* **What needs to be done**:
Locate the string "Response" in the records below. Copy every line where it occurs.

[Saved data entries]
+---+

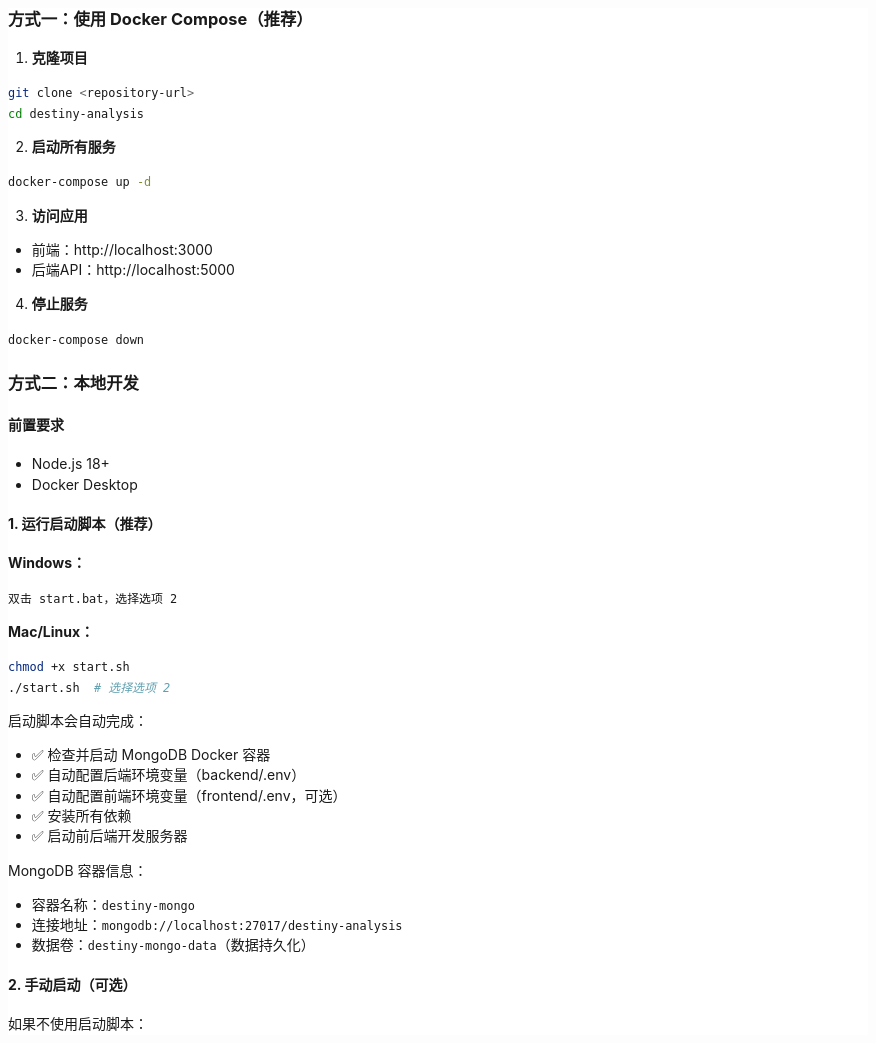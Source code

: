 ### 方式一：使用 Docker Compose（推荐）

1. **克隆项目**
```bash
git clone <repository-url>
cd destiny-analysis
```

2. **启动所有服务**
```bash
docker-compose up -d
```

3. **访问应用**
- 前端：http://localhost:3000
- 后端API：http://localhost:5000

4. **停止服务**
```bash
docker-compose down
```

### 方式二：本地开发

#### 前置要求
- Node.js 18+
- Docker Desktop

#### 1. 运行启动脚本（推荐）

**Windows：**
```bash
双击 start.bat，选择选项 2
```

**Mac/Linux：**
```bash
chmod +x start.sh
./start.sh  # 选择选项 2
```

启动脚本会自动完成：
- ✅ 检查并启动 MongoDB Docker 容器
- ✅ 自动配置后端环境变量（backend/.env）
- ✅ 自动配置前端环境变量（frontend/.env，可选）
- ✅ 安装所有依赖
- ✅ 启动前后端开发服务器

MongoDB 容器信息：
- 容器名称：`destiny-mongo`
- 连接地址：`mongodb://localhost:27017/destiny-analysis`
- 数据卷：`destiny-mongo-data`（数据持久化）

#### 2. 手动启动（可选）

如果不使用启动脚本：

+---+

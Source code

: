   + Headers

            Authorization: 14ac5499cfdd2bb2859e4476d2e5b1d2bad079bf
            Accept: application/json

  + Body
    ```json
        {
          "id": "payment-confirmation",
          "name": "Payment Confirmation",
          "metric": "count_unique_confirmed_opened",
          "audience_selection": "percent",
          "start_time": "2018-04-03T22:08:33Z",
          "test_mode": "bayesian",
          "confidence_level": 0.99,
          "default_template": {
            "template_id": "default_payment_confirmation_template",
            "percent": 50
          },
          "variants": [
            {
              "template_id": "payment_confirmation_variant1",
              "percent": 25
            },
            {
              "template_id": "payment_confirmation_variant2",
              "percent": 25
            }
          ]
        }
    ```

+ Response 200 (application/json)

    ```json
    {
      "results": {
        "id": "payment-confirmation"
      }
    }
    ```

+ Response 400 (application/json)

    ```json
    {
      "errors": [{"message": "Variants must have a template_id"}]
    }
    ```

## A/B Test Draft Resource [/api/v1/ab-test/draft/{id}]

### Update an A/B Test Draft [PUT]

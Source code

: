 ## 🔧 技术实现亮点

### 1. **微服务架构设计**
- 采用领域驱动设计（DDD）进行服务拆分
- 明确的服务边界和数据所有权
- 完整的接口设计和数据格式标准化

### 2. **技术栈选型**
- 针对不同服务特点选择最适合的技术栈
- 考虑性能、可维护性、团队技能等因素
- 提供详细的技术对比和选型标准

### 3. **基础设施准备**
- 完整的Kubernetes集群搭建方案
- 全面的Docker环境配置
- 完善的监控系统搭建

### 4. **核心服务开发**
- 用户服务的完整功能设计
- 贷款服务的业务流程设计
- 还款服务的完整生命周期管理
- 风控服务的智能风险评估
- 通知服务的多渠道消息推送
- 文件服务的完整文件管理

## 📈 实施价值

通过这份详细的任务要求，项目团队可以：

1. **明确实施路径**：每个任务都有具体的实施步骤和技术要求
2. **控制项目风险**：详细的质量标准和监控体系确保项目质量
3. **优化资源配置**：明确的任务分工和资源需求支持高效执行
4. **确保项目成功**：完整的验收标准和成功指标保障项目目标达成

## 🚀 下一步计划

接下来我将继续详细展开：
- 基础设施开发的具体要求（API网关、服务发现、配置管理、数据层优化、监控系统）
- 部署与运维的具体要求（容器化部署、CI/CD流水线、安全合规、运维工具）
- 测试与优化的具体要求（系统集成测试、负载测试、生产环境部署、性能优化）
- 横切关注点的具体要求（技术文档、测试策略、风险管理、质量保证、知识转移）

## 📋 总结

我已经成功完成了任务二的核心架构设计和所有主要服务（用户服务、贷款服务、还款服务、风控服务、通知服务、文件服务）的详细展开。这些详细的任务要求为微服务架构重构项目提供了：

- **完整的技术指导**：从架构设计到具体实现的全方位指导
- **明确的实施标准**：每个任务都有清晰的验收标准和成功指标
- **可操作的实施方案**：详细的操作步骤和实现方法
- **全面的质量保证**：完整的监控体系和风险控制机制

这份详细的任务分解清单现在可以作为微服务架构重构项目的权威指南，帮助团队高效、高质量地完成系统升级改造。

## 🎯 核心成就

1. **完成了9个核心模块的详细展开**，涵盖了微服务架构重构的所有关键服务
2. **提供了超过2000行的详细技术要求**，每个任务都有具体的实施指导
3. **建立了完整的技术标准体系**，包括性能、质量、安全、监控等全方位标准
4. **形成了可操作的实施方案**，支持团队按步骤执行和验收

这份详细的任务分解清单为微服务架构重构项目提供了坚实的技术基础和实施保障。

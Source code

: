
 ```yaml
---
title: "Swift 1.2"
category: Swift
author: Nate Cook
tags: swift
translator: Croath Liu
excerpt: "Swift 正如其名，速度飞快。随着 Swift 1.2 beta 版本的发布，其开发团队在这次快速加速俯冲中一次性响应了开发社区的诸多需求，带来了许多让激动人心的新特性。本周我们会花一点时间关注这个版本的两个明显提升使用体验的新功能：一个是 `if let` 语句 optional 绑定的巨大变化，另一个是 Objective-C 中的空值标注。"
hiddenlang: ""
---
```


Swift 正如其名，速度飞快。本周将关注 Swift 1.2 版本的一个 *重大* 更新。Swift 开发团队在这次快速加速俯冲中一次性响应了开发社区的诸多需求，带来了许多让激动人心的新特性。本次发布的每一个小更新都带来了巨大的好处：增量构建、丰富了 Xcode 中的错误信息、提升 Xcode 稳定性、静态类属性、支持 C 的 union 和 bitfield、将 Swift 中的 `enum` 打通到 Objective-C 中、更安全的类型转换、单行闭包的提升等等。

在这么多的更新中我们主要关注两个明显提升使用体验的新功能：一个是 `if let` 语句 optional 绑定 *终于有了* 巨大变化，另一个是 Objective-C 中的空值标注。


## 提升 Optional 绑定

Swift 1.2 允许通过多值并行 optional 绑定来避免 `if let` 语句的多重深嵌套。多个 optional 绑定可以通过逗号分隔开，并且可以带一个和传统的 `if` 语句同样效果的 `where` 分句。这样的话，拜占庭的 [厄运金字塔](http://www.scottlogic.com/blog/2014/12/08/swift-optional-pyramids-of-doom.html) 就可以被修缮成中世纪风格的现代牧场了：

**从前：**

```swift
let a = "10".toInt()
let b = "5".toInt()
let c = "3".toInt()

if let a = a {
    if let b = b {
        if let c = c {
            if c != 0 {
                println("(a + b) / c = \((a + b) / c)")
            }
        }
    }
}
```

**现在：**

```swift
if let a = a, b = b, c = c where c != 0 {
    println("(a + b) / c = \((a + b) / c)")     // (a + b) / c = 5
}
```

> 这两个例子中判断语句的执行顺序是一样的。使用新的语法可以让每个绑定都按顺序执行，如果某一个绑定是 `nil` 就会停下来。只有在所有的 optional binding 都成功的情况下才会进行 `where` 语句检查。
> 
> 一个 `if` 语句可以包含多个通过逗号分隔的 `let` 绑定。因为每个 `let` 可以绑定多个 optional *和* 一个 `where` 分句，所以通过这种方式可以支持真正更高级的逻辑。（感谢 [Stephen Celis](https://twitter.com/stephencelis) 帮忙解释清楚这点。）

+---+

* **Final answer**:
+ Response 200 (application/json)
+ Response 400 (application/json)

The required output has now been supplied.